The Madness of Courage by Tony Insale COMING 9 JAN
£25.00
Hardback
Biteback
9 January
Group Captain Gilbert Insall holds a unique record: as the only person to have both won a Victoria Cross and escaped successfully from a German prisoner-of-war camp during the First World War. The Madness of Courage describes how, shot down behind French lines, Gilbert ignored intensive German shelling in order to repair his aircraft overnight and return to base. A few weeks later, after an encounter with another German aircraft in which he was badly wounded by anti-aircraft shrapnel, he was shot down and captured. And thus began a distinguished career in prison breaking.
At Heidelberg, he managed to dig a tunnel more than forty yards long, removing and concealing some five tons of earth in the process. At Crefeld, near Dusseldorf, he hid among piles of boxes on a cart transporting prisoners’ luggage to storage. After his transfer to Ströhen, Gilbert and several companions concealed themselves in a claustrophobically small space they had excavated under the floor of the bathhouse and remained there for seventeen hours, enduring the heat of a summer day while a fruitless search for them was being carried out.
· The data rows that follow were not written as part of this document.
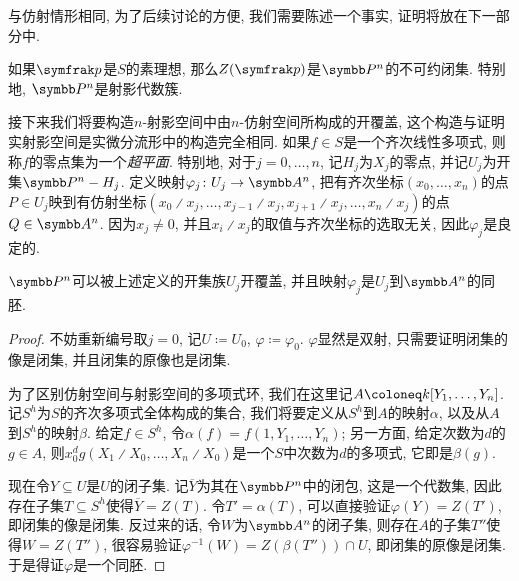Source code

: 与仿射情形相同, 为了后续讨论的方便, 我们需要陈述一个事实, 证明将放在下一部分中.

\begin{proposition}\label{prop:projectiveprimeirreducible}
    如果$\ideal{p}$是$S$的素理想, 那么$Z(\ideal{p})$是$\PP^n$的不可约闭集. 特别地, $\PP^n$是射影代数簇.
\end{proposition}

接下来我们将要构造$n$-射影空间中由$n$-仿射空间所构成的开覆盖, 这个构造与证明实射影空间是实微分流形中的构造\parencite[4--5, Definition 2.4]{flaherty_riemannian_1992}完全相同. 如果$f\in S$是一个齐次线性多项式, 则称$f$的零点集为一个\emph{超平面}. 特别地, 对于$j=0, \dotsc, n$, 记$H_j$为$X_j$的零点, 并记$U_j$为开集$\PP^n-H_j$. 定义映射$\varphi_j\colon U_j\to \AF^n$, 把有齐次坐标$(x_0, \dotsc, x_n)$的点$P\in U_j$映到有仿射坐标$(x_0{\divslash}x_j, \dotsc, x_{j-1}{\divslash}x_j, x_{j+1}{\divslash}x_j, \dotsc,  x_n{\divslash}x_j)$的点$Q\in \AF^n$. 因为$x_j\neq 0$, 并且$x_i{\divslash}x_j$的取值与齐次坐标的选取无关, 因此$\varphi_j$是良定的.

\begin{proposition}\label{prop:projspaceopencoverhomeo}
    $\PP^n$可以被上述定义的开集族$U_j$开覆盖, 并且映射$\varphi_j$是$U_j$到$\AF^n$的同胚.
\end{proposition}

\begin{proof}
    不妨重新编号取$j=0$, 记$U\coloneq U_0$, $\varphi\coloneq \varphi_0$. $\varphi$显然是双射, 只需要证明闭集的像是闭集, 并且闭集的原像也是闭集.

    为了区别仿射空间与射影空间的多项式环, 我们在这里记$A\coloneq \kk [Y_1, \dotsc, Y_n]$. 记$S^h$为$S$的齐次多项式全体构成的集合, 我们将要定义从$S^h$到$A$的映射$\alpha$, 以及从$A$到$S^h$的映射$\beta$. 给定$f\in S^h$, 令$\alpha(f)=f(1, Y_1, \dotsc, Y_n)$; 另一方面, 给定次数为$d$的$g\in A$, 则$x_0^dg(X_1{\divslash}X_0, \dotsc, X_n{\divslash}X_0)$是一个$S$中次数为$d$的多项式, 它即是$\beta(g)$.

    现在令$Y\subseteq U$是$U$的闭子集. 记$\overline{Y}$为其在$\PP^n$中的闭包, 这是一个代数集, 因此存在子集$T\subseteq S^h$使得$\overline{Y}=Z(T)$. 令$T'=\alpha(T)$, 可以直接验证$\varphi(Y)=Z(T')$, 即闭集的像是闭集. 反过来的话, 令$W$为$\AF^n$的闭子集, 则存在$A$的子集$T''$使得$W=Z(T'')$, 很容易验证$\varphi^{-1}(W) = Z(\beta(T''))\cap U$, 即闭集的原像是闭集. 于是得证$\varphi$是一个同胚.
\end{proof}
They eventually emerged early the following morning and reached Holland a few days later in September 1917.
Meticulously told by Gilbert’s great-nephew, the critically acclaimed intelligence historian Tony Insall, The Madness of Courage is a remarkable story about a remarkable man at time before the Geneva Convention, when conditions for prisoners of war were appalling and the British War Office had not yet realised the advantages that could be gained from helping prisoners to escape. Instead, Gilbert’s family, assisted by French intelligence, gave him the help and support he needed.